The search for competitiveness inevitably involves thus cutting state excess. In 2013, before the latest bail-out deal, the state owned 74 companies, many overstaffed and loss-making. Many of these have reluctantly been put up for sale to unlock bailout funds. Fourteen airports have been sold to a German bidder, a Chinese firm has taken a majority stake in the port of Pireaus, and the giant $8-billion Hellanikon marina and real estate project on the site of Athens’ old airport is finally under way.
Yet, since reform goes to the heart of the relationship between the state and the population, recovery and reform will take a long time, perhaps as long as 15 years.

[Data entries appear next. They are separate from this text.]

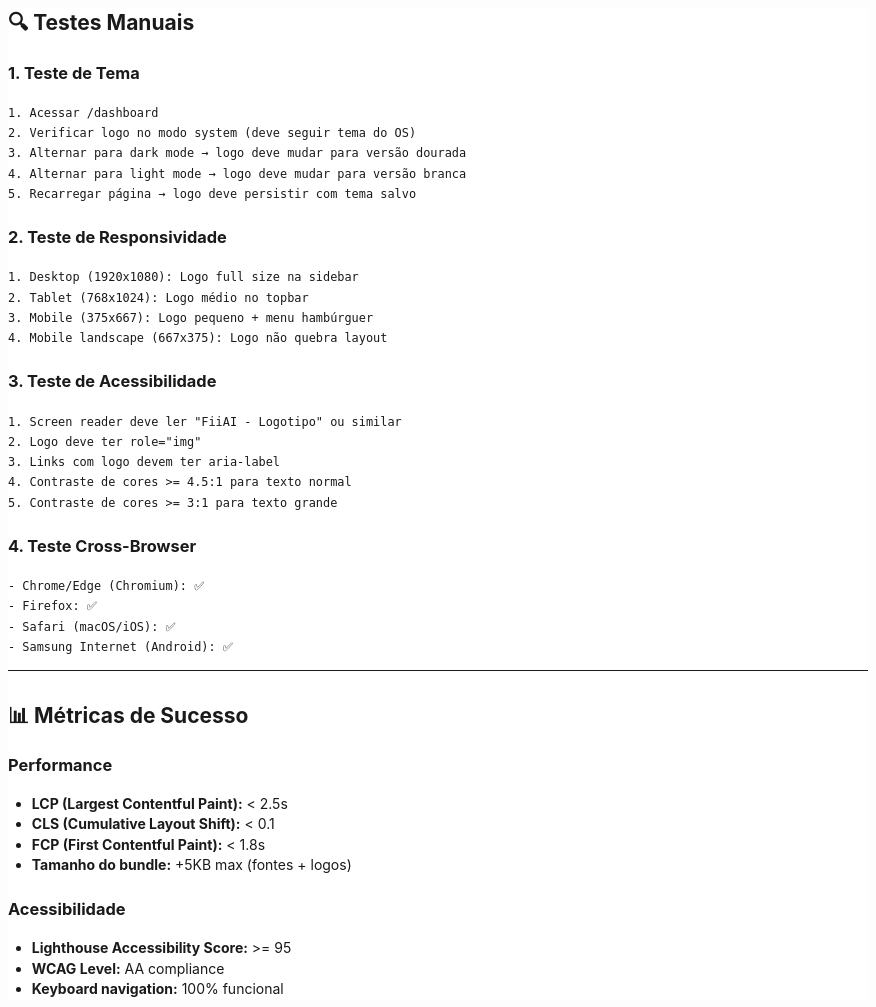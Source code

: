 
## 🔍 Testes Manuais

### 1. Teste de Tema
```
1. Acessar /dashboard
2. Verificar logo no modo system (deve seguir tema do OS)
3. Alternar para dark mode → logo deve mudar para versão dourada
4. Alternar para light mode → logo deve mudar para versão branca
5. Recarregar página → logo deve persistir com tema salvo
```

### 2. Teste de Responsividade
```
1. Desktop (1920x1080): Logo full size na sidebar
2. Tablet (768x1024): Logo médio no topbar
3. Mobile (375x667): Logo pequeno + menu hambúrguer
4. Mobile landscape (667x375): Logo não quebra layout
```

### 3. Teste de Acessibilidade
```
1. Screen reader deve ler "FiiAI - Logotipo" ou similar
2. Logo deve ter role="img"
3. Links com logo devem ter aria-label
4. Contraste de cores >= 4.5:1 para texto normal
5. Contraste de cores >= 3:1 para texto grande
```

### 4. Teste Cross-Browser
```
- Chrome/Edge (Chromium): ✅
- Firefox: ✅
- Safari (macOS/iOS): ✅
- Samsung Internet (Android): ✅
```

---

## 📊 Métricas de Sucesso

### Performance
- **LCP (Largest Contentful Paint):** < 2.5s
- **CLS (Cumulative Layout Shift):** < 0.1
- **FCP (First Contentful Paint):** < 1.8s
- **Tamanho do bundle:** +5KB max (fontes + logos)

### Acessibilidade
- **Lighthouse Accessibility Score:** >= 95
- **WCAG Level:** AA compliance
- **Keyboard navigation:** 100% funcional
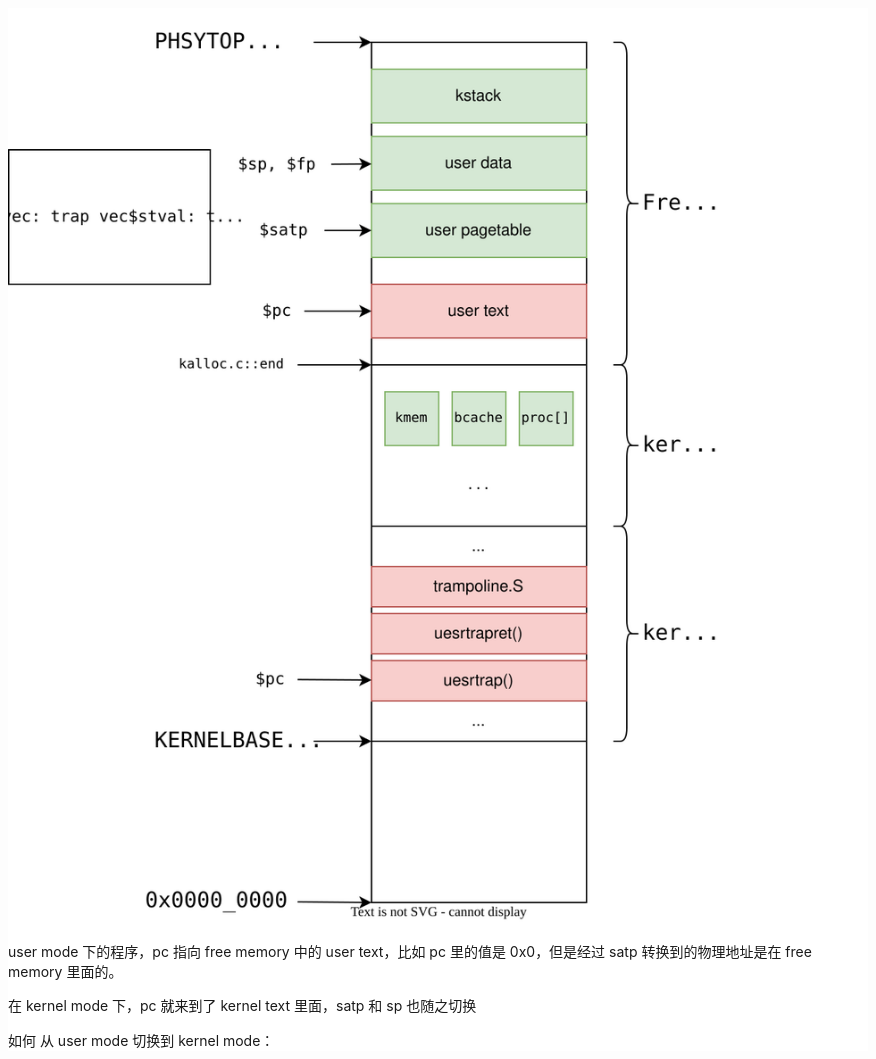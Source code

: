![](./runtime-mem.svg)

user mode 下的程序，pc 指向 free memory 中的 user text，比如 pc 里的值是 0x0，但是经过 satp 转换到的物理地址是在 free memory 里面的。

在 kernel mode 下，pc 就来到了 kernel text 里面，satp 和 sp 也随之切换

如何 从 user mode 切换到 kernel mode：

For fixing the current troubles requires stripping away the self-deception of politicians, ending a system in which they are comfortable in favouring redistribution over growth and immediate fixes, to structural reforms necessary for state and private sector efficiency.
And that particular political malaise is not just a Greek problem. DM
Dr Mills heads the Johannesburg-based Brenthurst Foundation, and has been in Greece; Kollias is a property lawyer in Athens.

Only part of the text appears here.